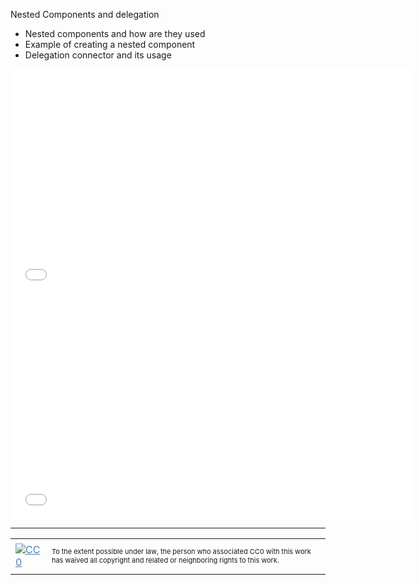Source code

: Nested Components and delegation
*   Nested components and how are they used 
*   Example of creating a nested component
*   Delegation connector and its usage 

 

<iframe src="//www.youtube.com/embed/s9Ch_UecVdY?rel=0" width="640" height="360" frameborder="0" allowfullscreen="allowfullscreen"></iframe>
<iframe src="//www.youtube.com/embed/cXdiBHYSY54?rel=0;start=27;end=172" width="640" height="360" frameborder="0" allowfullscreen="allowfullscreen"></iframe>
    
<hr style="color: #cccccc;" />

<table>
<tbody>
<tr>
<td><a style="color: #4183c4;" href="http://creativecommons.org/publicdomain/zero/1.0/"><img src="https://camo.githubusercontent.com/c5160f944848828fa33126d9a697e9abe43ea98f/687474703a2f2f692e6372656174697665636f6d6d6f6e732e6f72672f702f7a65726f2f312e302f38387833312e706e67" alt="CC0" data-canonical-src="http://i.creativecommons.org/p/zero/1.0/88x31.png" /></a></td>
<td>
<p style="font-size: 11px;">To the extent possible under law, the person who associated CC0 with this work has waived all copyright and related or neighboring rights to this work.</p>
</td>
</tr>
</tbody>
</table>
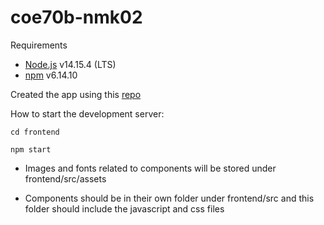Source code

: # coe70b-nmk02

Requirements
- [Node.js](https://nodejs.org/en/) v14.15.4 (LTS)
- [npm]() v6.14.10

Created the app using this [repo](https://github.com/facebook/create-react-app)

How to start the development server:

    cd frontend
  
    npm start

- Images and fonts related to components will be stored under frontend/src/assets 

- Components should be in their own folder under frontend/src and this folder should include the javascript and css files
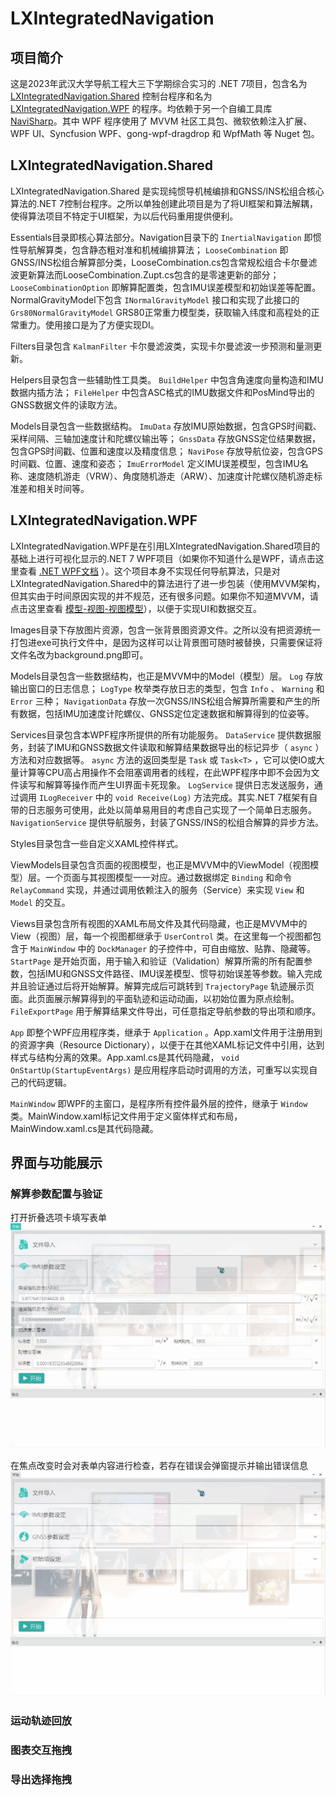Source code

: # LXIntegratedNavigation
## 项目简介
这是2023年武汉大学导航工程大三下学期综合实习的 .NET 7项目，包含名为 [LXIntegratedNavigation.Shared](https://github.com/RemeaMiku/LXIntegratedNavigation/tree/master/LXIntegratedNavigation.Shared) 控制台程序和名为 [LXIntegratedNavigation.WPF](https://github.com/RemeaMiku/LXIntegratedNavigation/tree/master/LXIntegratedNavigation.WPF) 的程序。均依赖于另一个自编工具库 [NaviSharp](https://github.com/RemeaMiku/NaviSharp)。其中 WPF 程序使用了 MVVM 社区工具包、微软依赖注入扩展、WPF UI、Syncfusion WPF、gong-wpf-dragdrop 和 WpfMath 等 Nuget 包。
## LXIntegratedNavigation.Shared
LXIntegratedNavigation.Shared 是实现纯惯导机械编排和GNSS/INS松组合核心算法的.NET 7控制台程序。之所以单独创建此项目是为了将UI框架和算法解耦，使得算法项目不特定于UI框架，为以后代码重用提供便利。

Essentials目录即核心算法部分。Navigation目录下的 ` InertialNavigation ` 即惯性导航解算类，包含静态粗对准和机械编排算法； ` LooseCombination ` 即GNSS/INS松组合解算部分类，LooseCombination.cs包含常规松组合卡尔曼滤波更新算法而LooseCombination.Zupt.cs包含的是零速更新的部分； ` LooseCombinationOption ` 即解算配置类，包含IMU误差模型和初始误差等配置。NormalGravityModel下包含 ` INormalGravityModel ` 接口和实现了此接口的 ` Grs80NormalGravityModel ` GRS80正常重力模型类，获取输入纬度和高程处的正常重力。使用接口是为了方便实现DI。

Filters目录包含 ` KalmanFilter ` 卡尔曼滤波类，实现卡尔曼滤波一步预测和量测更新。

Helpers目录包含一些辅助性工具类。 ` BuildHelper ` 中包含角速度向量构造和IMU数据内插方法； ` FileHelper ` 中包含ASC格式的IMU数据文件和PosMind导出的GNSS数据文件的读取方法。

Models目录包含一些数据结构。 ` ImuData ` 存放IMU原始数据，包含GPS时间戳、采样间隔、三轴加速度计和陀螺仪输出等； ` GnssData ` 存放GNSS定位结果数据，包含GPS时间戳、位置和速度以及精度信息； ` NaviPose ` 存放导航位姿，包含GPS时间戳、位置、速度和姿态； ` ImuErrorModel ` 定义IMU误差模型，包含IMU名称、速度随机游走（VRW）、角度随机游走（ARW）、加速度计陀螺仪随机游走标准差和相关时间等。
## LXIntegratedNavigation.WPF
LXIntegratedNavigation.WPF是在引用LXIntegratedNavigation.Shared项目的基础上进行可视化显示的.NET 7 WPF项目（如果你不知道什么是WPF，请点击这里查看 [.NET WPF文档](https://learn.microsoft.com/zh-cn/dotnet/desktop/wpf/?view=netdesktop-7.0) ）。这个项目本身不实现任何导航算法，只是对LXIntegratedNavigation.Shared中的算法进行了进一步包装（使用MVVM架构，但其实由于时间原因实现的并不规范，还有很多问题。如果你不知道MVVM，请点击这里查看 [模型-视图-视图模型](https://learn.microsoft.com/zh-cn/dotnet/architecture/maui/mvvm)），以便于实现UI和数据交互。

Images目录下存放图片资源，包含一张背景图资源文件。之所以没有把资源统一打包进exe可执行文件中，是因为这样可以让背景图可随时被替换，只需要保证将文件名改为background.png即可。

Models目录包含一些数据结构，也正是MVVM中的Model（模型）层。 ` Log ` 存放输出窗口的日志信息； ` LogType ` 枚举类存放日志的类型，包含 ` Info ` 、 ` Warning ` 和 ` Error ` 三种； ` NavigationData ` 存放一次GNSS/INS松组合解算所需要和产生的所有数据，包括IMU加速度计陀螺仪、GNSS定位定速数据和解算得到的位姿等。

Services目录包含本WPF程序所提供的所有功能服务。 ` DataService ` 提供数据服务，封装了IMU和GNSS数据文件读取和解算结果数据导出的标记异步（ ` async ` ）方法和对应数据等。 ` async ` 方法的返回类型是 ` Task ` 或 ` Task<T> ` ，它可以使IO或大量计算等CPU高占用操作不会阻塞调用者的线程，在此WPF程序中即不会因为文件读写和解算等操作而产生UI界面卡死现象。 ` LogService ` 提供日志发送服务，通过调用 ` ILogReceiver ` 中的 ` void Receive(Log) ` 方法完成。其实.NET 7框架有自带的日志服务可使用，此处以简单易用目的考虑自己实现了一个简单日志服务。 ` NavigationService ` 提供导航服务，封装了GNSS/INS的松组合解算的异步方法。

Styles目录包含一些自定义XAML控件样式。

ViewModels目录包含页面的视图模型，也正是MVVM中的ViewModel（视图模型）层。一个页面与其视图模型一一对应。通过数据绑定 ` Binding ` 和命令 ` RelayCommand ` 实现，并通过调用依赖注入的服务（Service）来实现 ` View ` 和 ` Model ` 的交互。

Views目录包含所有视图的XAML布局文件及其代码隐藏，也正是MVVM中的View（视图）层，每一个视图都继承于 ` UserControl ` 类。在这里每一个视图都包含于 ` MainWindow ` 中的 ` DockManager ` 的子控件中，可自由缩放、贴靠、隐藏等。 ` StartPage ` 是开始页面，用于输入和验证（Validation）解算所需的所有配置参数，包括IMU和GNSS文件路径、IMU误差模型、惯导初始误差等参数。输入完成并且验证通过后将开始解算。解算完成后可跳转到 ` TrajectoryPage ` 轨迹展示页面。此页面展示解算得到的平面轨迹和运动动画，以初始位置为原点绘制。 ` FileExportPage ` 用于解算结果文件导出，可任意指定导航参数的导出项和顺序。

 ` App ` 即整个WPF应用程序类，继承于 ` Application ` 。App.xaml文件用于注册用到的资源字典（Resource Dictionary），以便于在其他XAML标记文件中引用，达到样式与结构分离的效果。App.xaml.cs是其代码隐藏， ` void OnStartUp(StartupEventArgs) ` 是应用程序启动时调用的方法，可重写以实现自己的代码逻辑。

 ` MainWindow ` 即WPF的主窗口，是程序所有控件最外层的控件，继承于 ` Window ` 类。MainWindow.xaml标记文件用于定义窗体样式和布局，MainWindow.xaml.cs是其代码隐藏。
## 界面与功能展示
### 解算参数配置与验证
打开折叠选项卡填写表单
![解算参数配置](GIFs/解算参数配置.gif)

在焦点改变时会对表单内容进行检查，若存在错误会弹窗提示并输出错误信息
![解算参数验证](GIFs/解算参数验证.gif)
### 运动轨迹回放
### 图表交互拖拽
### 导出选择拖拽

## EXERCISE BRIEF
Copy out each line of the listing that holds the string "GIFs".

## WRITTEN ANSWER
![解算参数配置](GIFs/解算参数配置.gif)
![解算参数验证](GIFs/解算参数验证.gif)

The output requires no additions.